▶ **The task**:
Skip the pictures. Give all the data again exactly.

** Extracted records follows **

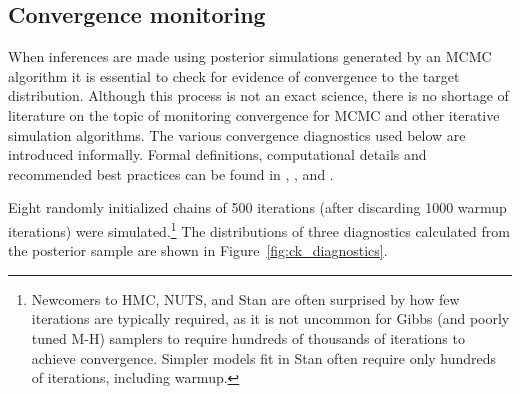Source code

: \subsection{Convergence monitoring}
\label{subsection_convergence}



When inferences are made using posterior simulations generated by an MCMC algorithm it is essential to check for evidence of convergence to the target distribution. Although this process is not an exact science, there is no shortage of literature on the topic of monitoring convergence for MCMC and other iterative simulation algorithms. The various convergence diagnostics used below are introduced informally. Formal definitions, computational details and recommended best practices can be found in , , and .

Eight randomly initialized chains of 500 iterations (after discarding 1000 warmup iterations) were simulated.\footnote{Newcomers to HMC, NUTS, and Stan are often surprised by how few iterations are typically required, as it is not uncommon for Gibbs (and poorly tuned M-H) samplers to require hundreds of thousands of iterations to achieve convergence. Simpler models fit in Stan often require only hundreds of iterations, including warmup.} The distributions of three diagnostics calculated from the posterior sample are shown in Figure~\ref{fig:ck_diagnostics}.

** End of Extracted records **

▶ **Written solution**:
Source code

: \subsection{Convergence monitoring}
\label{subsection_convergence}



When inferences are made using posterior simulations generated by an MCMC algorithm it is essential to check for evidence of convergence to the target distribution. Although this process is not an exact science, there is no shortage of literature on the topic of monitoring convergence for MCMC and other iterative simulation algorithms. The various convergence diagnostics used below are introduced informally. Formal definitions, computational details and recommended best practices can be found in , , and .

Eight randomly initialized chains of 500 iterations (after discarding 1000 warmup iterations) were simulated.\footnote{Newcomers to HMC, NUTS, and Stan are often surprised by how few iterations are typically required, as it is not uncommon for Gibbs (and poorly tuned M-H) samplers to require hundreds of thousands of iterations to achieve convergence. Simpler models fit in Stan often require only hundreds of iterations, including warmup.} The distributions of three diagnostics calculated from the posterior sample are shown in Figure~\ref{fig:ck_diagnostics}.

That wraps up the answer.